Il s’était fait discret. Depuis la vente de Cadum à L’Oréal en mai 2012, Gilles Nouailhetas avait choisi le silence médiatique. Mais cette période d’ascèse a fait long feu. Reparti très vite (mais sans son associé de l’époque Jean-Marie Total), dans l’aventure de la relance de marques en créant Nec Plus Ultra Cosmetics, il a aujourd’hui décidé de reprendre son bâton de pèlerin. De sortir de sa tanière pour défendre ses nouveaux petits. Et notamment Jacadi, dont il a repris la licence à l’été 2015. Après un lifting complet des parfums, la marque se lance à l’assaut du soin bébé en sélectif, avec trois produits. Mais le marché n’est pas prioritaire en parfumerie. Et le magicien de Cadum se sent comme face à un mur d’incompréhension. «C’est vrai qu’il n’y a pas d’offre bébé aujourd’hui en parfumerie, mais selon moi c’est une opportunité et non un problème, puisque nous apportons un projet pour vitaliser ce rayon», s’agace Gilles Nouailhetas. Outre des packs élégants, adaptés à la déco léchée des chambres de bébé, ou au standing d’un cadeau de naissance, Nec Plus Ultra compte sur le levier du détournement. Un phénomène bien connu pour Mustela en pharmacie et même chez Cadum en GMS, dont 70 % des volumes seraient réalisés par des femmes sans bébé entre 0 et 3 ans chez elles. «In fine, Jacadi pourrait faire dix fois plus de chiffre d’affaires en soin qu’en parfum», s’enthousiasme Gilles Nouailhetas.
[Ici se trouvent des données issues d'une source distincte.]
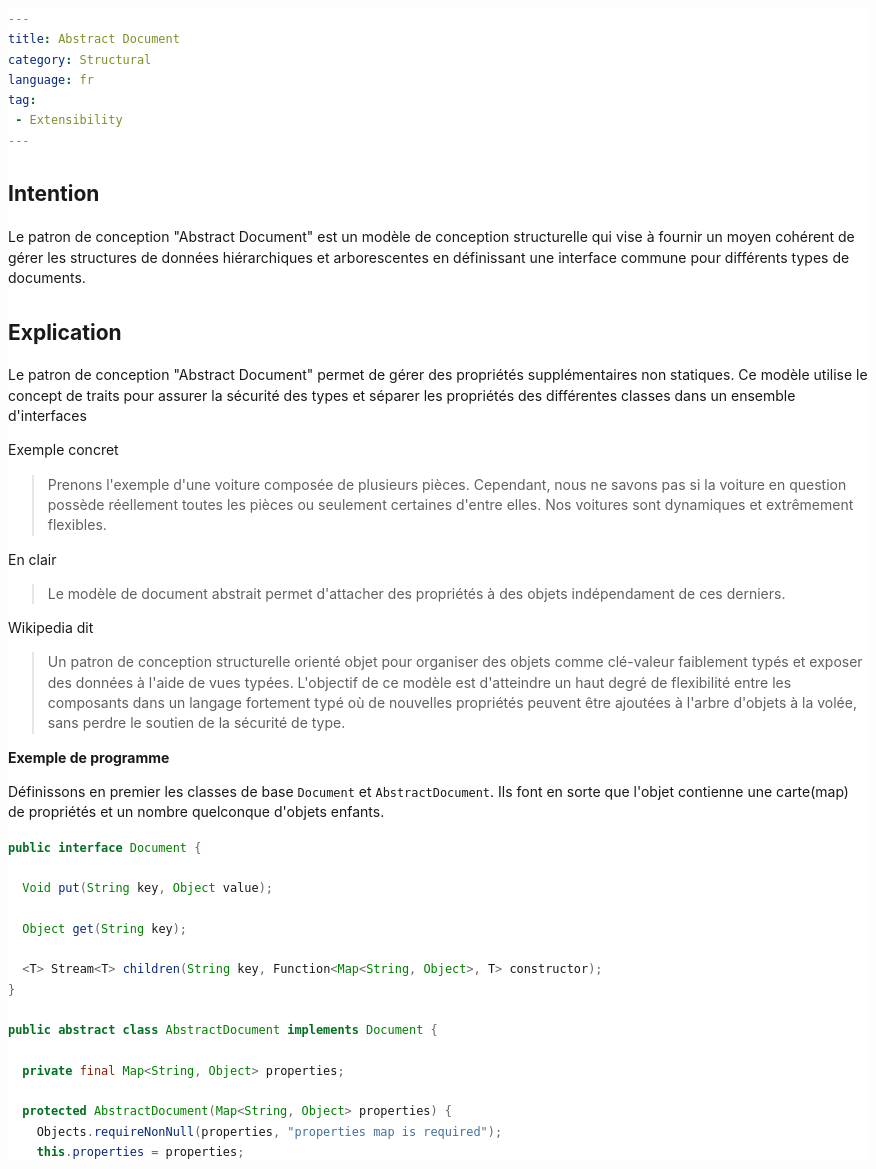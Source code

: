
 ```yaml
---
title: Abstract Document
category: Structural
language: fr
tag: 
 - Extensibility
---
```


## Intention

Le patron de conception "Abstract Document" est un modèle de conception structurelle qui vise à fournir un moyen
cohérent de gérer les structures de données hiérarchiques et arborescentes en définissant une interface commune pour
différents types de documents.

## Explication

Le patron de conception "Abstract Document" permet de gérer des propriétés supplémentaires non statiques. Ce modèle
utilise le concept de traits pour assurer la sécurité des types et séparer les propriétés des différentes 
classes dans un ensemble d'interfaces

Exemple concret

>  Prenons l'exemple d'une voiture composée de plusieurs pièces. Cependant, nous ne savons pas si la voiture en question possède réellement toutes les pièces ou seulement certaines d'entre elles. Nos voitures sont dynamiques et extrêmement flexibles.

En clair

> Le modèle de document abstrait permet d'attacher des propriétés à des objets indépendament de ces derniers.

Wikipedia dit

> Un patron de conception structurelle orienté objet pour organiser des objets comme clé-valeur faiblement typés et exposer des données à l'aide de vues typées. L'objectif de ce modèle est d'atteindre un haut degré de flexibilité entre les composants
dans un langage fortement typé où de nouvelles propriétés peuvent être ajoutées à l'arbre d'objets à la volée, sans perdre le soutien de la sécurité de type.

**Exemple de programme**

Définissons en premier les classes de base `Document` et `AbstractDocument`. Ils font en sorte que l'objet contienne une carte(map) de propriétés et un nombre quelconque d'objets enfants.

```java
public interface Document {

  Void put(String key, Object value);

  Object get(String key);

  <T> Stream<T> children(String key, Function<Map<String, Object>, T> constructor);
}

public abstract class AbstractDocument implements Document {

  private final Map<String, Object> properties;

  protected AbstractDocument(Map<String, Object> properties) {
    Objects.requireNonNull(properties, "properties map is required");
    this.properties = properties;
```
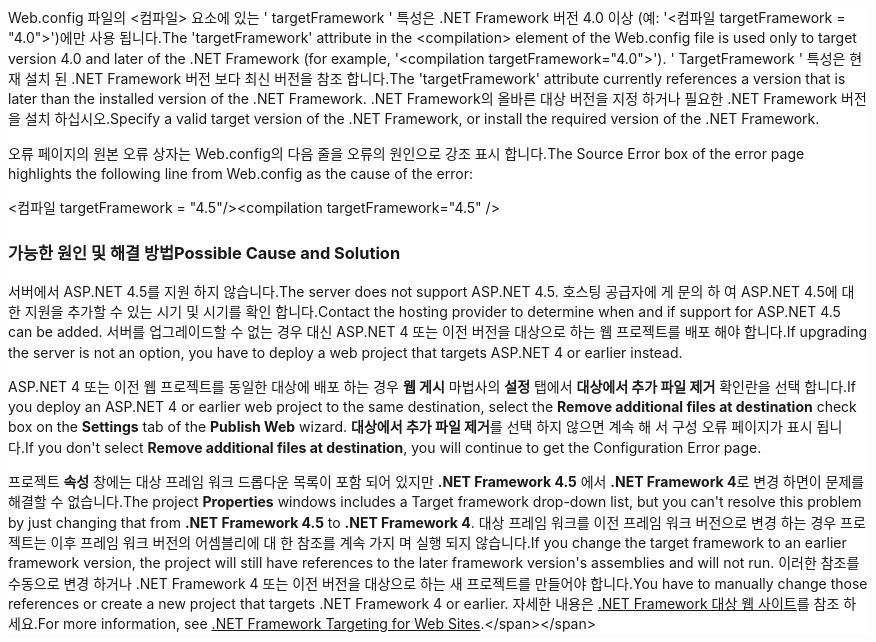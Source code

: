 <span data-ttu-id="4f534-329">Web.config 파일의 &lt;컴파일&gt; 요소에 있는 ' targetFramework ' 특성은 .NET Framework 버전 4.0 이상 (예: '&lt;컴파일 targetFramework = "4.0"&gt;')에만 사용 됩니다.</span><span class="sxs-lookup"><span data-stu-id="4f534-329">The 'targetFramework' attribute in the &lt;compilation&gt; element of the Web.config file is used only to target version 4.0 and later of the .NET Framework (for example, '&lt;compilation targetFramework="4.0"&gt;').</span></span> <span data-ttu-id="4f534-330">' TargetFramework ' 특성은 현재 설치 된 .NET Framework 버전 보다 최신 버전을 참조 합니다.</span><span class="sxs-lookup"><span data-stu-id="4f534-330">The 'targetFramework' attribute currently references a version that is later than the installed version of the .NET Framework.</span></span> <span data-ttu-id="4f534-331">.NET Framework의 올바른 대상 버전을 지정 하거나 필요한 .NET Framework 버전을 설치 하십시오.</span><span class="sxs-lookup"><span data-stu-id="4f534-331">Specify a valid target version of the .NET Framework, or install the required version of the .NET Framework.</span></span>

<span data-ttu-id="4f534-332">오류 페이지의 원본 오류 상자는 Web.config의 다음 줄을 오류의 원인으로 강조 표시 합니다.</span><span class="sxs-lookup"><span data-stu-id="4f534-332">The Source Error box of the error page highlights the following line from Web.config as the cause of the error:</span></span>

<span data-ttu-id="4f534-333">&lt;컴파일 targetFramework = "4.5"/&gt;</span><span class="sxs-lookup"><span data-stu-id="4f534-333">&lt;compilation targetFramework="4.5" /&gt;</span></span>

### <a name="possible-cause-and-solution"></a><span data-ttu-id="4f534-334">가능한 원인 및 해결 방법</span><span class="sxs-lookup"><span data-stu-id="4f534-334">Possible Cause and Solution</span></span>

<span data-ttu-id="4f534-335">서버에서 ASP.NET 4.5를 지원 하지 않습니다.</span><span class="sxs-lookup"><span data-stu-id="4f534-335">The server does not support ASP.NET 4.5.</span></span> <span data-ttu-id="4f534-336">호스팅 공급자에 게 문의 하 여 ASP.NET 4.5에 대 한 지원을 추가할 수 있는 시기 및 시기를 확인 합니다.</span><span class="sxs-lookup"><span data-stu-id="4f534-336">Contact the hosting provider to determine when and if support for ASP.NET 4.5 can be added.</span></span> <span data-ttu-id="4f534-337">서버를 업그레이드할 수 없는 경우 대신 ASP.NET 4 또는 이전 버전을 대상으로 하는 웹 프로젝트를 배포 해야 합니다.</span><span class="sxs-lookup"><span data-stu-id="4f534-337">If upgrading the server is not an option, you have to deploy a web project that targets ASP.NET 4 or earlier instead.</span></span>

<span data-ttu-id="4f534-338">ASP.NET 4 또는 이전 웹 프로젝트를 동일한 대상에 배포 하는 경우 **웹 게시** 마법사의 **설정** 탭에서 **대상에서 추가 파일 제거** 확인란을 선택 합니다.</span><span class="sxs-lookup"><span data-stu-id="4f534-338">If you deploy an ASP.NET 4 or earlier web project to the same destination, select the **Remove additional files at destination** check box on the **Settings** tab of the **Publish Web** wizard.</span></span> <span data-ttu-id="4f534-339">**대상에서 추가 파일 제거**를 선택 하지 않으면 계속 해 서 구성 오류 페이지가 표시 됩니다.</span><span class="sxs-lookup"><span data-stu-id="4f534-339">If you don't select **Remove additional files at destination**, you will continue to get the Configuration Error page.</span></span>

<span data-ttu-id="4f534-340">프로젝트 **속성** 창에는 대상 프레임 워크 드롭다운 목록이 포함 되어 있지만 **.NET Framework 4.5** 에서 **.NET Framework 4**로 변경 하면이 문제를 해결할 수 없습니다.</span><span class="sxs-lookup"><span data-stu-id="4f534-340">The project **Properties** windows includes a Target framework drop-down list, but you can't resolve this problem by just changing that from **.NET Framework 4.5** to **.NET Framework 4**.</span></span> <span data-ttu-id="4f534-341">대상 프레임 워크를 이전 프레임 워크 버전으로 변경 하는 경우 프로젝트는 이후 프레임 워크 버전의 어셈블리에 대 한 참조를 계속 가지 며 실행 되지 않습니다.</span><span class="sxs-lookup"><span data-stu-id="4f534-341">If you change the target framework to an earlier framework version, the project will still have references to the later framework version's assemblies and will not run.</span></span> <span data-ttu-id="4f534-342">이러한 참조를 수동으로 변경 하거나 .NET Framework 4 또는 이전 버전을 대상으로 하는 새 프로젝트를 만들어야 합니다.</span><span class="sxs-lookup"><span data-stu-id="4f534-342">You have to manually change those references or create a new project that targets .NET Framework 4 or earlier.</span></span> <span data-ttu-id="4f534-343">자세한 내용은 [.NET Framework 대상 웹 사이트](https://msdn.microsoft.com/library/bb398791(v=vs.100).aspx)를 참조 하세요.</span><span class="sxs-lookup"><span data-stu-id="4f534-343">For more information, see [.NET Framework Targeting for Web Sites](https://msdn.microsoft.com/library/bb398791(v=vs.100).aspx).</span></span>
Malgré le confortable chèque touché en 2012, l’homme de 46 ans n’a rien perdu de son envie. Conscient que cette frustration, inhérente au métier de nesting de marques, est son meilleur moteur. Pourtant, SBT, la première marque achetée par Nec Plus Ultra en juin 2012 à Beiersdorf, donne aussi du fil à retordre aux équipes, notamment à Yvan Carliez, le DG France de Nec Plus Ultra Cosmetics. Alors que celle-ci, sœur de lait de La Prairie, arrive à se positionner huitième en Allemagne, son démarrage en France est lent. «Le concept de biomimétisme nécessite d’être expliqué, c’est une marque qui se travaille sur le fond. Mais notre cashflow est positif depuis un an : nous avons le temps, la patience et l’énergie», relativise le grand chef.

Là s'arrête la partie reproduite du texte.